Hande to provide process development and scale-up batches of material for Qualigen’s GLP toxicology studies for Orphan oncology candidate.

By: Kristin Brooks

Managing Editor, Contract Pharma

Qualigen Therapeutics, Inc. a life sciences company focused on developing treatments for adult and pediatric cancers with potential for Orphan Drug Designation, while also commercializing diagnostics, has partnered with China-based Hande Sciences to conduct manufacturing scale-up activities to support the Company’s IND-enabling good laboratory practice (GLP) studies for its lead therapeutic program, QN-302.
 
Hande specializes in scale-up of small molecules therapeutics and is building a large good manufacturing processes (GMP) manufacturing site, which is expected to be completed in August 2022. The agreement with Hande provides for process development and scale-up batches of material for the Company’s GLP toxicology studies, expected to begin 3Q22.
 
Tariq Arshad, MD, MBA, Qualigen’s Chief Medical Officer, commented, “We are on track to complete our IND-enabling studies for QN-302 in the third and fourth quarters of 2022 and are excited to partner with Hande, who has an excellent track record of performance.

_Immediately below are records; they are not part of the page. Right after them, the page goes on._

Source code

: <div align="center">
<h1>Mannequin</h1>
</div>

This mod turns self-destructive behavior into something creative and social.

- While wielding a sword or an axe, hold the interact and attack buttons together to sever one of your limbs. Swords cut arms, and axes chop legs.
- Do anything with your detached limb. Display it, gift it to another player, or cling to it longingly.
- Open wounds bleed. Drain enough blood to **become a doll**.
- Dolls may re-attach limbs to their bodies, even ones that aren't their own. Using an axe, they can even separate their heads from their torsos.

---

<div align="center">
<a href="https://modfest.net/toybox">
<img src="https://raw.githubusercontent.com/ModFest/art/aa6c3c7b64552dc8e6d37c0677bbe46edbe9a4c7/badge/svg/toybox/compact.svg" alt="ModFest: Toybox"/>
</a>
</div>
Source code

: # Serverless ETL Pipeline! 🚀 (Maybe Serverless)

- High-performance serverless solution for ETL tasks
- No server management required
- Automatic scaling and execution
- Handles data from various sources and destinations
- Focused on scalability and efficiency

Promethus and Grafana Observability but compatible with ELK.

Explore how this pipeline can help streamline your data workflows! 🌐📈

We look forward to continuing to execute on our key milestones with highly experienced collaborators in an efficient and cost-effective manner.”
 
QN-302 is Qualigen’s G-quadruplex (G4)-selective transcription inhibitor platform being developed as a potential treatment for Pancreatic ductal adenocarcinoma (PDAC), in addition to other tumors of high unmet clinical need, such as Prostate Cancer. PDAC represents the vast majority of pancreatic cancers. Drugs that treat rare cancers such as PDAC qualify for Orphan Drug Designation (ODD) as the prevalence is <200,000 cases. ODD therapeutic programs typically require smaller clinical trials and have an expedited regulatory path.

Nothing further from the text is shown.